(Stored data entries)
● ● ● ● ●
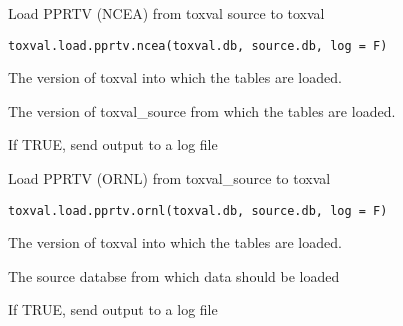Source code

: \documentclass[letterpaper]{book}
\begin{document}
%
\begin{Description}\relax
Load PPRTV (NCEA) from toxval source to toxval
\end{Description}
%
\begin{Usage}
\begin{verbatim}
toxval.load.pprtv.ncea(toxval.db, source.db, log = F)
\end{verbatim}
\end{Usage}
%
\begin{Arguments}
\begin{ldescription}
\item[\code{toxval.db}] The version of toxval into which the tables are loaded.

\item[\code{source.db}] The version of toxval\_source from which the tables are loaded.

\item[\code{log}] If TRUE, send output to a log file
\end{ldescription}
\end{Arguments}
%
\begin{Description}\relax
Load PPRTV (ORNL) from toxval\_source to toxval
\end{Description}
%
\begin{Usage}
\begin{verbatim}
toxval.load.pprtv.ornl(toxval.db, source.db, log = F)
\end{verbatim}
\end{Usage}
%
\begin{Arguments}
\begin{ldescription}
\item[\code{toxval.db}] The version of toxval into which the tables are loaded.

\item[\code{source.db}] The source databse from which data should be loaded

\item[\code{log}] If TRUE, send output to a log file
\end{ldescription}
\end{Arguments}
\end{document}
● ● ● ● ●
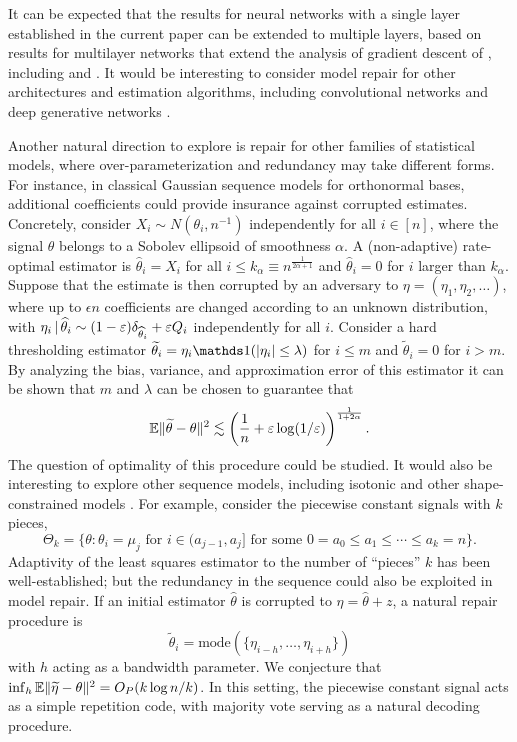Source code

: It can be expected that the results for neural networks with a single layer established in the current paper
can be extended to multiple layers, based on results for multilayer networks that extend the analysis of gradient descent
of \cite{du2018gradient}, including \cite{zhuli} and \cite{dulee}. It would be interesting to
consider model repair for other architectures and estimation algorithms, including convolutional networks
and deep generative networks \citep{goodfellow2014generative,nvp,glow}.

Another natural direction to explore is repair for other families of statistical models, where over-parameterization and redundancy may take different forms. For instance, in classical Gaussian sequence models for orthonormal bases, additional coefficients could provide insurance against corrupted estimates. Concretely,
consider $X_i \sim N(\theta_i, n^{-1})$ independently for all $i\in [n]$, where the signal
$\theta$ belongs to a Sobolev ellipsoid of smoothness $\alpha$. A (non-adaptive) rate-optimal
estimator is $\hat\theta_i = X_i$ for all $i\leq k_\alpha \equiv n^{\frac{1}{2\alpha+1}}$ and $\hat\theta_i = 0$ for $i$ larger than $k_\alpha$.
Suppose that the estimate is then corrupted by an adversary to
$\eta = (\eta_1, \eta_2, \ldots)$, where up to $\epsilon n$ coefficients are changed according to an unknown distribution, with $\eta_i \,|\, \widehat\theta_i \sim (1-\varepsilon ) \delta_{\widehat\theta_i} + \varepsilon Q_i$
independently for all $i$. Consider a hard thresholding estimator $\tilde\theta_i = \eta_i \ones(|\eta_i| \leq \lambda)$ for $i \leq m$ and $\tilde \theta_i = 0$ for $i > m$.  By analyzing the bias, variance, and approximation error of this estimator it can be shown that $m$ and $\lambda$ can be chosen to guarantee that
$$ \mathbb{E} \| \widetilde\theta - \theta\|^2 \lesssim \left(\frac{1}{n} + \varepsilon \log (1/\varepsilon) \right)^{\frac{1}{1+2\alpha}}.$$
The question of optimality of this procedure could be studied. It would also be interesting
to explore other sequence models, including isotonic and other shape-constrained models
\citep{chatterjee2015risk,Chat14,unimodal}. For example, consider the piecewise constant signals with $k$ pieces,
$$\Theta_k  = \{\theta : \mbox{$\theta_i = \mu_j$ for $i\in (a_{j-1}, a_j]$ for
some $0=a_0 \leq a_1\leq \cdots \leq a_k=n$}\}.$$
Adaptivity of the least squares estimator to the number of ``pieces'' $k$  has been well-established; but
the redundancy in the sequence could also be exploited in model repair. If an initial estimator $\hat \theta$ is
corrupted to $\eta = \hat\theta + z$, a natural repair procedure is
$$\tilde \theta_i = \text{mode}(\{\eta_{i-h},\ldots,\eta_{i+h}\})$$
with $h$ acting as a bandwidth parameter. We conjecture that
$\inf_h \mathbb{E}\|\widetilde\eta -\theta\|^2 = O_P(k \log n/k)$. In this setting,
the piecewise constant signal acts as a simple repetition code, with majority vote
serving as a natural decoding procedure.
● ● ● ● ●
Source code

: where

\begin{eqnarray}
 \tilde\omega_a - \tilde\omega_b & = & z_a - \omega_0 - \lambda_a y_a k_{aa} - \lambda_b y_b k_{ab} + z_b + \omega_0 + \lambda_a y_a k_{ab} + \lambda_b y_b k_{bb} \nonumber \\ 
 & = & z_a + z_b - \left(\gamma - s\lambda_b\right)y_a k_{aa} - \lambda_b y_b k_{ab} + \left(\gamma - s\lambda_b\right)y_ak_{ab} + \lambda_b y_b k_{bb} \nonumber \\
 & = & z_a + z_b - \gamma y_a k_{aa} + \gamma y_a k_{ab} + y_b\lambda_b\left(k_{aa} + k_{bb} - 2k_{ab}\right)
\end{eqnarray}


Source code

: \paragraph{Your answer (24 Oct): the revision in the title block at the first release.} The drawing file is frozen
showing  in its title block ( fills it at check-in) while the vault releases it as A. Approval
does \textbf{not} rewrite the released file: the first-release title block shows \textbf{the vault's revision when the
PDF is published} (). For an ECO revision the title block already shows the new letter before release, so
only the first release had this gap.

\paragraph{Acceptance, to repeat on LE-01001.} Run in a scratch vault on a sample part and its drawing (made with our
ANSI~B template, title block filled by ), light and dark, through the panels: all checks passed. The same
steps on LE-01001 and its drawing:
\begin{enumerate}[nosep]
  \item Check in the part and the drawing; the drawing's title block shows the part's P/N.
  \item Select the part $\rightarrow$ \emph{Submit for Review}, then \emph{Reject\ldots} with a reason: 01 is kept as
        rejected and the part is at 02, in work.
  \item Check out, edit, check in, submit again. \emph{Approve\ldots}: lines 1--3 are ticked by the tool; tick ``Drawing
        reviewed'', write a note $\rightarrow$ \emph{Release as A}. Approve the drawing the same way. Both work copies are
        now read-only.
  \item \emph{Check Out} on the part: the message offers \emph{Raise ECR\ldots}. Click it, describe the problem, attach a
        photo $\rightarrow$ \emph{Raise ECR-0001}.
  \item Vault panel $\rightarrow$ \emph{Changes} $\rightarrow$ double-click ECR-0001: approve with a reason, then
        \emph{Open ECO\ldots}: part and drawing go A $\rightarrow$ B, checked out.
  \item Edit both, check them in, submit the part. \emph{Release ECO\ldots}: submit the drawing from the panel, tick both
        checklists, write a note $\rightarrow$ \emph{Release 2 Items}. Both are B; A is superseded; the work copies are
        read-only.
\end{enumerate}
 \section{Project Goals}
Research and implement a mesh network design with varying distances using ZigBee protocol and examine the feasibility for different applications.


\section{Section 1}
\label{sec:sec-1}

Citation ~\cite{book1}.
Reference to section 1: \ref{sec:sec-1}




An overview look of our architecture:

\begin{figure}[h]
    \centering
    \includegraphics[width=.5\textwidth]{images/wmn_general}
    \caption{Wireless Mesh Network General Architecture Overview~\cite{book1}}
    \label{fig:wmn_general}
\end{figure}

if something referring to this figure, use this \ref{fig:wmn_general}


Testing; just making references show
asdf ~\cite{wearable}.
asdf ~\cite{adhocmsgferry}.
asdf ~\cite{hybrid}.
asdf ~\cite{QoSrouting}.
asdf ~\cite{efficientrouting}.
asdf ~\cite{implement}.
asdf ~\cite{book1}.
● ● ● ● ●
Every line that holds the string "procedure" must be copied from the records above.

● **Solved exercise**:
The question of optimality of this procedure could be studied. It would also be interesting
corrupted to $\eta = \hat\theta + z$, a natural repair procedure is
serving as a natural decoding procedure.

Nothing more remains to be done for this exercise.